All those folks who said that NHL Commissioner Gary Bettman stuck with the Arizona Coyotes waaaay too long?
Turns out, they were right.
“It was something that was bad in the NHL, and Gary came in — with Ryan and Ashley Smith and their group — and made it something great,” Bill Armstrong said. “Had something (that wasn’t working), and made it something great.
“It’s been amazing to watch the transformation of what they've done. Such a good thing for the NHL, to put NHL hockey in a place where people are just crazy about it.
“For players to watch that? What was promised come true? It’s been amazing.”
The new owner, billionaire Ryan Smith is the epitome of what the Coyotes never had. He has real money, that he actually spends. Real integrity, an excellent reputation for paying his bills and furnishing his teams with the necessities for success.
There is no haggling over contractors’ invoices or sandpapering to relationships with franchise icons.
After 22 games as the Utah Hockey Club, the promises made have been kept, and the hopes of what might be here in Salt Lake City have all been exceeded.
“We don’t have any excuses anymore in our organization,” Bill Armstrong said. “We have the best planes. We stay at the best hotels. If you need to leave a day earlier when you travel from the West to the East coast, that happens.
“Whatever we need, we get. There are no excuses in our organization. We have one of the best owners in the NHL.”
“When it starts from the top,” began Bjugstad, who had two stints as a Coyote, “when you see ownership, see what they want to do with the team… We have to respond to that. It’s win now, not rebuild mode.
“There are really no excuses on our end not to perform, from what we're being supplied with.”
The team is muddling along in its maiden NHL campaign, with injuries to a pair of key defencemen in John Marino and Sean Durzi, and a lineup that still needs some filing out. Dylan Guenther may be a superstar one day while Karel Vejmelka — one of the best goaltenders in the NHL— could walk down any street in Canada unbothered.
And there is freedom now, for the hockey people to concentrate on hockey, rather than take calls from panicked wives who just heard the latest relocation rumour. Like when Reggie Dunlop told his teammates, “This is the last season. It’ll be announced tomorrow.”
“A lot of stuff was in the air,” Bjugstad said of Arizona. “So as a player, it's in the back of your head — even if you say you're not concerned about it or thinking about it. You're thinking about it.
“Mr. And Mrs. Smith were there the next day, basically, after the season. We can tell how much they care, how much they've already done for us, the staff and the community already. As a player, you appreciate that.”
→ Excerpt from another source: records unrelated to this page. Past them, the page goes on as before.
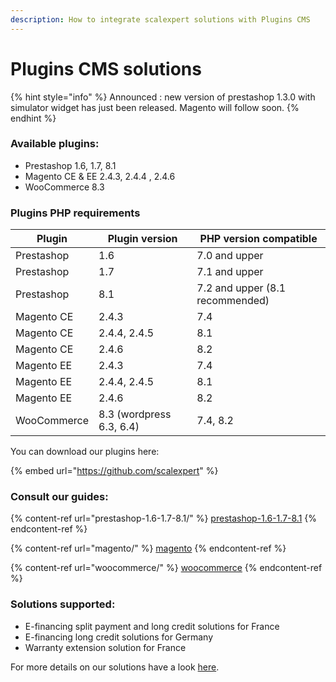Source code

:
 ```yaml
---
description: How to integrate scalexpert solutions with Plugins CMS
---
```


# Plugins CMS solutions

{% hint style="info" %}
Announced : new version of prestashop 1.3.0 with simulator widget has just been released. Magento will follow soon.
{% endhint %}

### Available plugins:

* Prestashop 1.6, 1.7, 8.1
* Magento CE & EE 2.4.3, 2.4.4 , 2.4.6
* WooCommerce 8.3

### Plugins PHP requirements

| Plugin      | Plugin version           | PHP version compatible          |
| ----------- | ------------------------ | ------------------------------- |
| Prestashop  | 1.6                      | 7.0 and upper                   |
| Prestashop  | 1.7                      | 7.1 and upper                   |
| Prestashop  | 8.1                      | 7.2 and upper (8.1 recommended) |
| Magento CE  | 2.4.3                    | 7.4                             |
| Magento CE  | 2.4.4, 2.4.5             | 8.1                             |
| Magento CE  | 2.4.6                    | 8.2                             |
| Magento EE  | 2.4.3                    | 7.4                             |
| Magento EE  | 2.4.4, 2.4.5             | 8.1                             |
| Magento EE  | 2.4.6                    | 8.2                             |
| WooCommerce | 8.3 (wordpress 6.3, 6.4) | 7.4, 8.2                        |

You can download our plugins here:

{% embed url="https://github.com/scalexpert" %}

### Consult our guides:

{% content-ref url="prestashop-1.6-1.7-8.1/" %}
[prestashop-1.6-1.7-8.1](prestashop-1.6-1.7-8.1/)
{% endcontent-ref %}

{% content-ref url="magento/" %}
[magento](magento/)
{% endcontent-ref %}

{% content-ref url="woocommerce/" %}
[woocommerce](woocommerce/)
{% endcontent-ref %}

### Solutions supported:

* E-financing split payment and long credit solutions for France
* E-financing long credit solutions for Germany
* Warranty extension solution for France

For more details on our solutions have a look [here](broken-reference).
Head coach Andre Tourigny’s Coyotes were on a Western Canadian swing late last season when the floor fell out from under them. From that experience comes a residue that helps this franchise today. A “whatever didn’t kill you makes you stronger” feeling that bonds the remaining players today, in their new digs in downtown Salt Lake.
“I think that was a test for our team,” Tourigny said. “It got us closer to each other for the next step. When you look in perspective, it was a great thing for us to have that kind of adversity, and go through it the way we did.”
To arrive at the other end, with an arena waiting to be rebuilt over the next few summers from a basketball building into one that’s more hockey-friendly.
Today, hockey capacity is around 11,000 unobstructed seats at the Delta Center.
That’s more than twice as many as in Tempe, but make no mistake: Hockey is one hundred times better here.